Run Tests

Execute the test plan from a PR and fix failures.

Input

PR number: $ARGUMENTS

Steps

1. Get PR Details

bash

gh pr view $ARGUMENTS --json body,headRefName --jq '.body'

2. Check Out the PR Branch

bash

gh pr checkout $ARGUMENTS

3. Extract Test Plan

Find the "Test Plan" section in the PR body and extract all - [ ] checkbox items.

4. Detect Project Type

Determine the project type by checking package.json, requirements.txt, or other config files. Classify as: web app with UI, API-only, CLI tool, or library.

5. Execute Each Test

Actually run each test item. Do not simulate:

•Unit/integration tests: Run the project's test suite (pytest, npm test, vitest, etc.)
•API endpoints: Start servers, make real HTTP requests with curl, verify responses
•CLI tools: Run actual commands, check output and exit codes
•
Web apps with UI: Use Playwright in headless mode to verify browser behavior:
- •Install Playwright if needed: npm install -D playwright && npx playwright install chromium
- •Start the dev server in background
- •Navigate pages, click buttons, fill forms, verify DOM state
- •Check rendering, interactions, navigation, error states
- •Stop the server and clean up
•Database: Query and verify schema/data

Browser-based UI tests must NOT be skipped.

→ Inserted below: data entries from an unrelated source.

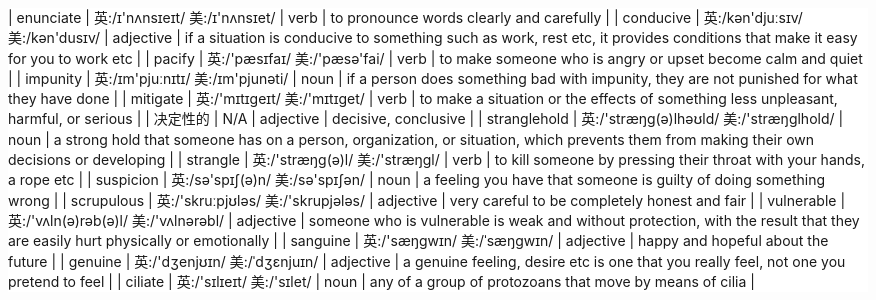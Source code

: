 | enunciate                                                                                                                                                                                                           | 英:/ɪ'nʌnsɪeɪt/ 美:/ɪ'nʌnsɪet/          | verb      | to pronounce words clearly and carefully                                                                                                  |
| conducive                                                                                                                                                                                                           | 英:/kən'djuːsɪv/ 美:/kən'dusɪv/         | adjective | if a situation is conducive to something such as work, rest etc, it provides conditions that make it easy for you to work etc             |
| pacify                                                                                                                                                                                                              | 英:/'pæsɪfaɪ/ 美:/'pæsə'fai/            | verb      | to make someone who is angry or upset become calm and quiet                                                                               |
| impunity                                                                                                                                                                                                            | 英:/ɪm'pjuːnɪtɪ/ 美:/ɪm'pjunəti/        | noun      | if a person does something bad with impunity, they are not punished for what they have done                                               |
| mitigate                                                                                                                                                                                                            | 英:/'mɪtɪgeɪt/ 美:/'mɪtɪɡet/            | verb      | to make a situation or the effects of something less unpleasant, harmful, or serious                                                      |
| 决定性的                                                                                                                                                                                                                | N/A                                   | adjective | decisive, conclusive                                                                                                                      |
| stranglehold                                                                                                                                                                                                        | 英:/'stræŋg(ə)lhəʊld/ 美:/'stræŋɡlhold/ | noun      | a strong hold that someone has on a person, organization, or situation, which prevents them from making their own decisions or developing |
| strangle                                                                                                                                                                                                            | 英:/'stræŋg(ə)l/ 美:/'stræŋɡl/          | verb      | to kill someone by pressing their throat with your hands, a rope etc                                                                      |
| suspicion                                                                                                                                                                                                           | 英:/sə'spɪʃ(ə)n/ 美:/sə'spɪʃən/         | noun      | a feeling you have that someone is guilty of doing something wrong                                                                        |
| scrupulous                                                                                                                                                                                                          | 英:/'skruːpjʊləs/ 美:/'skrupjələs/      | adjective | very careful to be completely honest and fair                                                                                             |
| vulnerable                                                                                                                                                                                                          | 英:/'vʌln(ə)rəb(ə)l/ 美:/'vʌlnərəbl/    | adjective | someone who is vulnerable is weak and without protection, with the result that they are easily hurt physically or emotionally             |
| sanguine                                                                                                                                                                                                            | 英:/'sæŋgwɪn/ 美:/ˈsæŋɡwɪn/             | adjective | happy and hopeful about the future                                                                                                        |
| genuine                                                                                                                                                                                                             | 英:/'dʒenjʊɪn/ 美:/ˈdʒɛnjuɪn/           | adjective | a genuine feeling, desire etc is one that you really feel, not one you pretend to feel                                                    |
| ciliate                                                                                                                                                                                                             | 英:/'sɪlɪeɪt/ 美:/'sɪlet/               | noun      | any of a group of protozoans that move by means of cilia                                                                                  |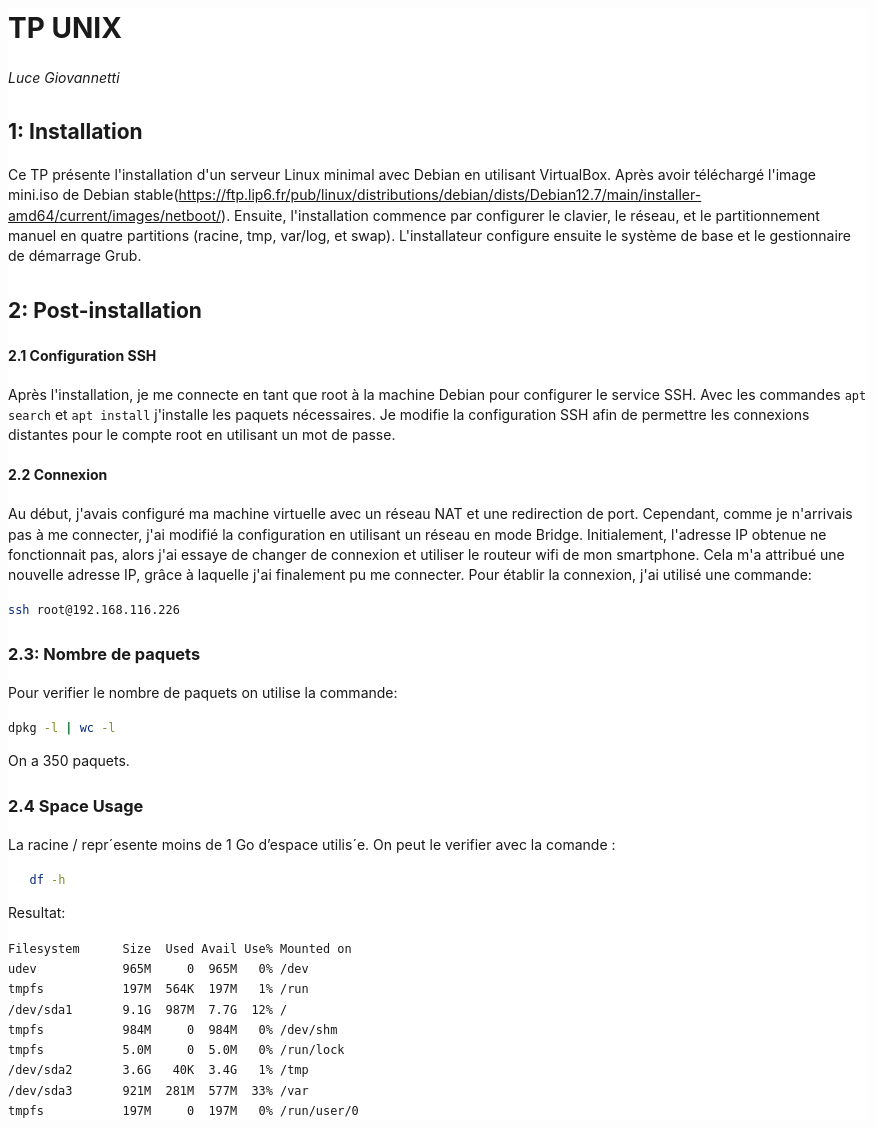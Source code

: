 # TP UNIX 
*Luce Giovannetti*
## 1: Installation
Ce TP présente l'installation d'un serveur Linux minimal avec Debian en utilisant VirtualBox. Après avoir téléchargé l'image mini.iso de Debian stable(https://ftp.lip6.fr/pub/linux/distributions/debian/dists/Debian12.7/main/installer-amd64/current/images/netboot/). Ensuite, l'installation commence par configurer le clavier, le réseau, et le partitionnement manuel en quatre partitions (racine, tmp, var/log, et swap). L'installateur configure ensuite le système de base et le gestionnaire de démarrage Grub.
## 2: Post-installation
#### 2.1 Configuration SSH
Après l'installation, je me connecte en tant que root à la machine Debian pour configurer le service SSH. Avec les commandes `apt search` et `apt install` j'installe les paquets nécessaires. Je modifie la configuration SSH afin de permettre les connexions distantes pour le compte root en utilisant un mot de passe.
#### 2.2 Connexion
Au début, j'avais configuré ma machine virtuelle avec un réseau NAT et une redirection de port. Cependant, comme je n'arrivais pas à me connecter, j'ai modifié la configuration en utilisant un réseau en mode Bridge. Initialement, l'adresse IP obtenue ne fonctionnait pas, alors j'ai essaye de changer de connexion et utiliser le routeur wifi de mon smartphone. Cela m'a attribué une nouvelle adresse IP, grâce à laquelle j'ai finalement pu me connecter.
Pour établir la connexion, j'ai utilisé une commande:
```bash
ssh root@192.168.116.226
  ```
### 2.3: Nombre de paquets
Pour verifier le nombre de paquets on utilise la commande: 
```bash
dpkg -l | wc -l
   ```
On a 350 paquets.
### 2.4 Space Usage
La racine / repr´esente moins de 1 Go d’espace utilis´e.
On peut le verifier avec la comande : 
```bash
   df -h
   ```
Resultat: 
```bash
Filesystem      Size  Used Avail Use% Mounted on
udev            965M     0  965M   0% /dev
tmpfs           197M  564K  197M   1% /run
/dev/sda1       9.1G  987M  7.7G  12% /
tmpfs           984M     0  984M   0% /dev/shm
tmpfs           5.0M     0  5.0M   0% /run/lock
/dev/sda2       3.6G   40K  3.4G   1% /tmp
/dev/sda3       921M  281M  577M  33% /var
tmpfs           197M     0  197M   0% /run/user/0
  ```
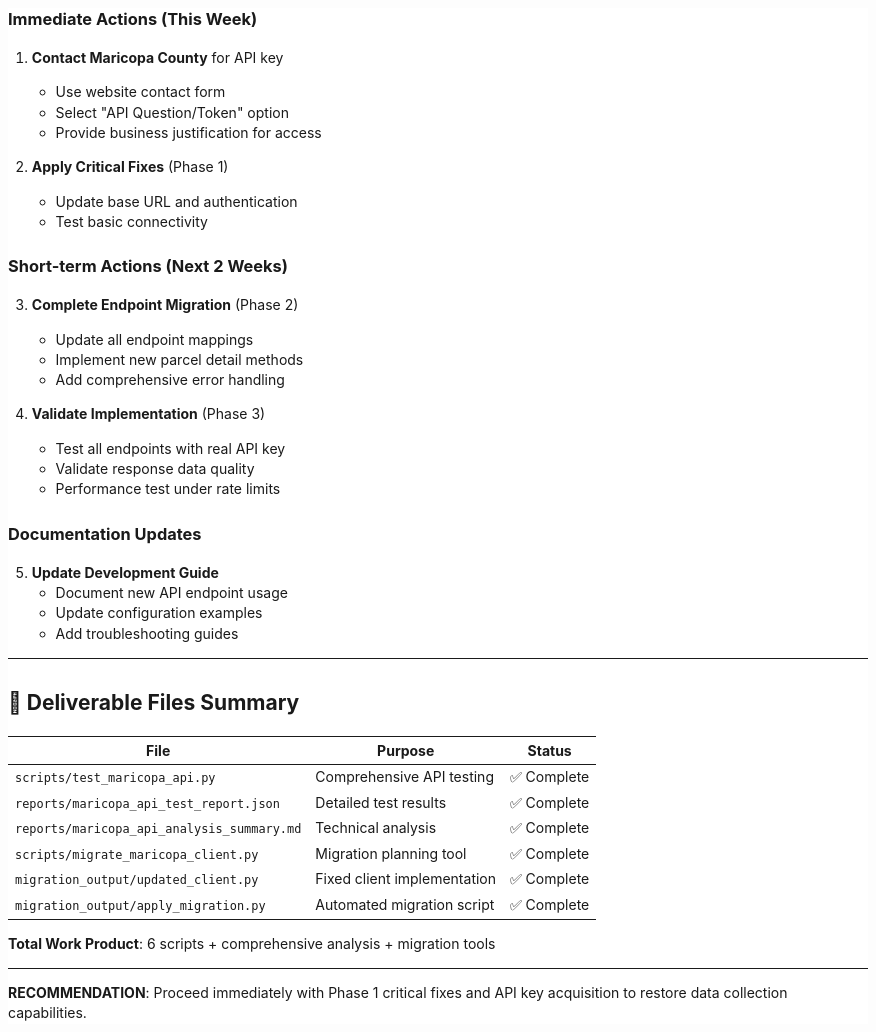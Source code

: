 ### Immediate Actions (This Week)
1. **Contact Maricopa County** for API key
   - Use website contact form
   - Select "API Question/Token" option
   - Provide business justification for access

2. **Apply Critical Fixes** (Phase 1)
   - Update base URL and authentication
   - Test basic connectivity

### Short-term Actions (Next 2 Weeks)
3. **Complete Endpoint Migration** (Phase 2)
   - Update all endpoint mappings
   - Implement new parcel detail methods
   - Add comprehensive error handling

4. **Validate Implementation** (Phase 3)
   - Test all endpoints with real API key
   - Validate response data quality
   - Performance test under rate limits

### Documentation Updates
5. **Update Development Guide**
   - Document new API endpoint usage
   - Update configuration examples
   - Add troubleshooting guides

---

## 📁 Deliverable Files Summary

| File | Purpose | Status |
|------|---------|--------|
| `scripts/test_maricopa_api.py` | Comprehensive API testing | ✅ Complete |
| `reports/maricopa_api_test_report.json` | Detailed test results | ✅ Complete |
| `reports/maricopa_api_analysis_summary.md` | Technical analysis | ✅ Complete |
| `scripts/migrate_maricopa_client.py` | Migration planning tool | ✅ Complete |
| `migration_output/updated_client.py` | Fixed client implementation | ✅ Complete |
| `migration_output/apply_migration.py` | Automated migration script | ✅ Complete |

**Total Work Product**: 6 scripts + comprehensive analysis + migration tools

---

**RECOMMENDATION**: Proceed immediately with Phase 1 critical fixes and API key acquisition to restore data collection capabilities.
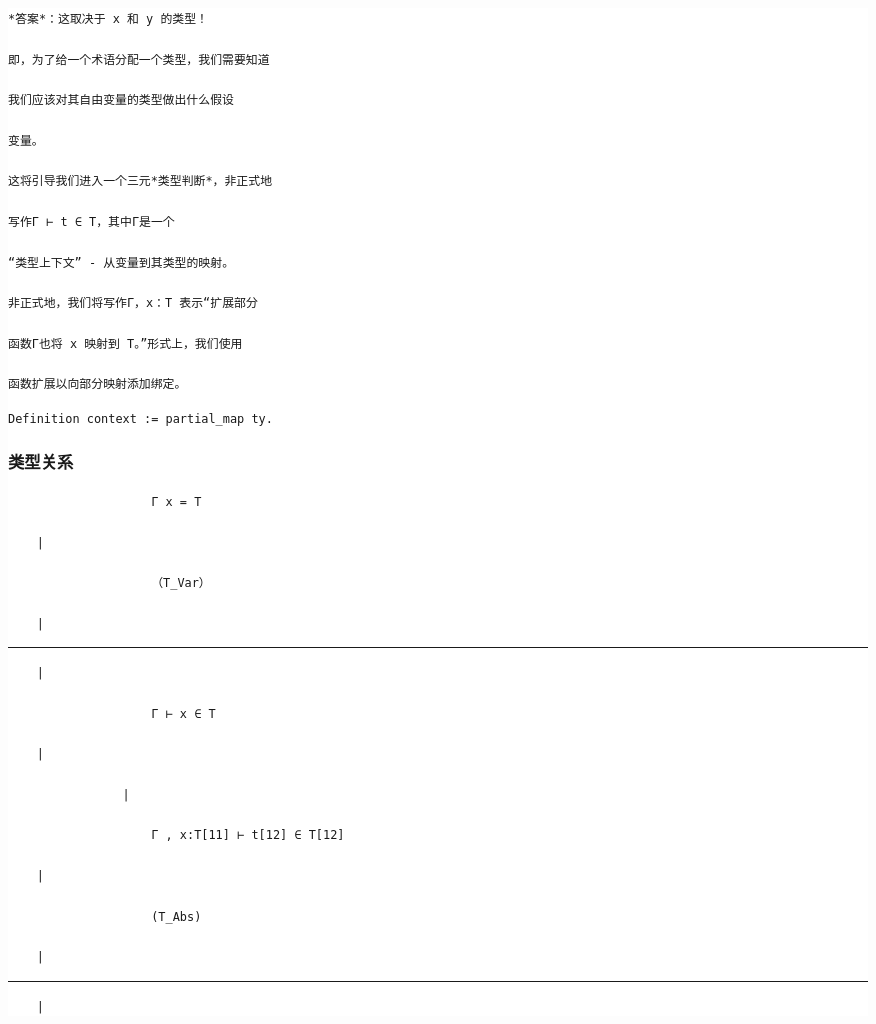     *答案*：这取决于 x 和 y 的类型！

    即，为了给一个术语分配一个类型，我们需要知道

    我们应该对其自由变量的类型做出什么假设

    变量。

    这将引导我们进入一个三元*类型判断*，非正式地

    写作Γ ⊢ t ∈ T，其中Γ是一个

    “类型上下文” - 从变量到其类型的映射。

    非正式地，我们将写作Γ，x：T 表示“扩展部分

    函数Γ也将 x 映射到 T。”形式上，我们使用

    函数扩展以向部分映射添加绑定。

```
Definition context := partial_map ty.

```

### 类型关系

                        Γ x = T

        |

                        （T_Var）

        |

* * *

        |

                        Γ ⊢ x ∈ T

        |

                    |

                        Γ , x:T[11] ⊢ t[12] ∈ T[12]

        |

                        (T_Abs)

        |

* * *

        |
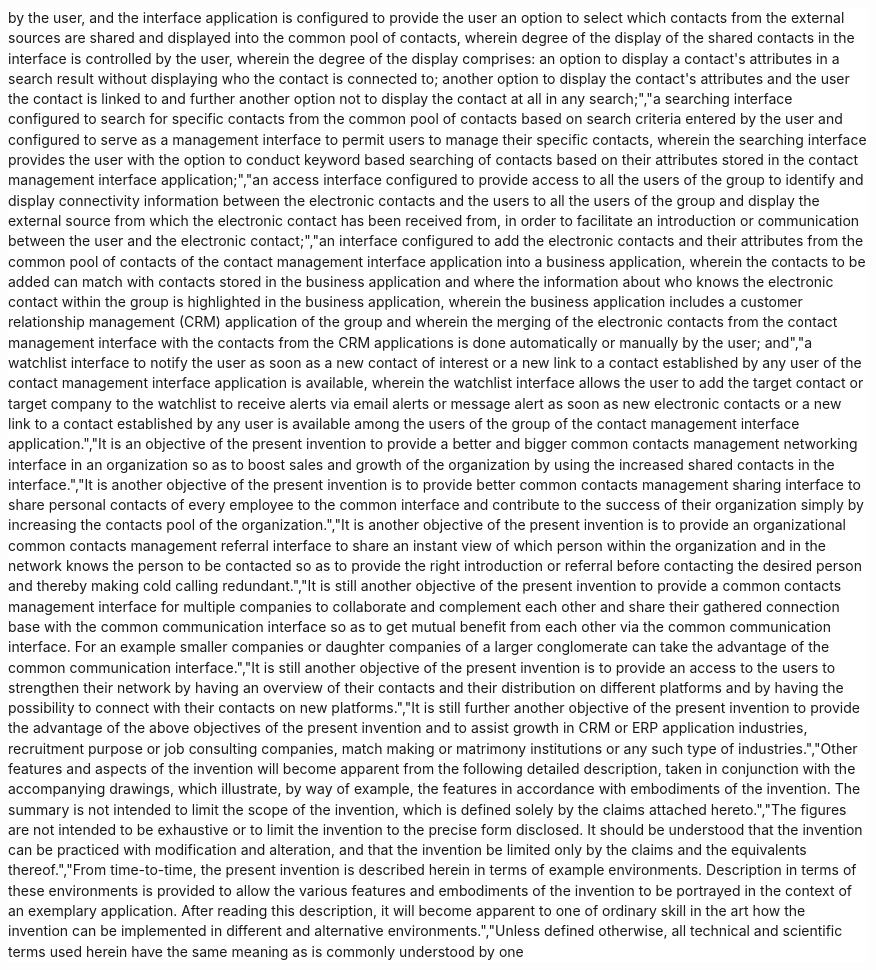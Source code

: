 by the user, and the interface application is configured to provide the user an option to select which contacts from the external sources are shared and displayed into the common pool of contacts, wherein degree of the display of the shared contacts in the interface is controlled by the user, wherein the degree of the display comprises: an option to display a contact's attributes in a search result without displaying who the contact is connected to; another option to display the contact's attributes and the user the contact is linked to and further another option not to display the contact at all in any search;","a searching interface configured to search for specific contacts from the common pool of contacts based on search criteria entered by the user and configured to serve as a management interface to permit users to manage their specific contacts, wherein the searching interface provides the user with the option to conduct keyword based searching of contacts based on their attributes stored in the contact management interface application;","an access interface configured to provide access to all the users of the group to identify and display connectivity information between the electronic contacts and the users to all the users of the group and display the external source from which the electronic contact has been received from, in order to facilitate an introduction or communication between the user and the electronic contact;","an interface configured to add the electronic contacts and their attributes from the common pool of contacts of the contact management interface application into a business application, wherein the contacts to be added can match with contacts stored in the business application and where the information about who knows the electronic contact within the group is highlighted in the business application, wherein the business application includes a customer relationship management (CRM) application of the group and wherein the merging of the electronic contacts from the contact management interface with the contacts from the CRM applications is done automatically or manually by the user; and","a watchlist interface to notify the user as soon as a new contact of interest or a new link to a contact established by any user of the contact management interface application is available, wherein the watchlist interface allows the user to add the target contact or target company to the watchlist to receive alerts via email alerts or message alert as soon as new electronic contacts or a new link to a contact established by any user is available among the users of the group of the contact management interface application.","It is an objective of the present invention to provide a better and bigger common contacts management networking interface in an organization so as to boost sales and growth of the organization by using the increased shared contacts in the interface.","It is another objective of the present invention is to provide better common contacts management sharing interface to share personal contacts of every employee to the common interface and contribute to the success of their organization simply by increasing the contacts pool of the organization.","It is another objective of the present invention is to provide an organizational common contacts management referral interface to share an instant view of which person within the organization and in the network knows the person to be contacted so as to provide the right introduction or referral before contacting the desired person and thereby making cold calling redundant.","It is still another objective of the present invention to provide a common contacts management interface for multiple companies to collaborate and complement each other and share their gathered connection base with the common communication interface so as to get mutual benefit from each other via the common communication interface. For an example smaller companies or daughter companies of a larger conglomerate can take the advantage of the common communication interface.","It is still another objective of the present invention is to provide an access to the users to strengthen their network by having an overview of their contacts and their distribution on different platforms and by having the possibility to connect with their contacts on new platforms.","It is still further another objective of the present invention to provide the advantage of the above objectives of the present invention and to assist growth in CRM or ERP application industries, recruitment purpose or job consulting companies, match making or matrimony institutions or any such type of industries.","Other features and aspects of the invention will become apparent from the following detailed description, taken in conjunction with the accompanying drawings, which illustrate, by way of example, the features in accordance with embodiments of the invention. The summary is not intended to limit the scope of the invention, which is defined solely by the claims attached hereto.","The figures are not intended to be exhaustive or to limit the invention to the precise form disclosed. It should be understood that the invention can be practiced with modification and alteration, and that the invention be limited only by the claims and the equivalents thereof.","From time-to-time, the present invention is described herein in terms of example environments. Description in terms of these environments is provided to allow the various features and embodiments of the invention to be portrayed in the context of an exemplary application. After reading this description, it will become apparent to one of ordinary skill in the art how the invention can be implemented in different and alternative environments.","Unless defined otherwise, all technical and scientific terms used herein have the same meaning as is commonly understood by one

Use Playwright headless to verify them.

6. Report Results

Output in this format:

code

TEST_RESULTS_START
1. PASS | <description>
2. FAIL | <description> | <reason>
3. SKIP | <description> | <reason>
TEST_RESULTS_END

7. Fix Failures (if any)

If tests failed:

•Analyze and fix the implementation code (not test expectations)
•Commit: git add -A && git commit -m "Fix failing tests"
•Push: git push
•Re-run failing tests
•Retry up to 2 times

8. Update PR Body

Update the PR checkboxes with pass/fail status using gh pr edit.

Output

Report how many tests passed, failed, and were skipped.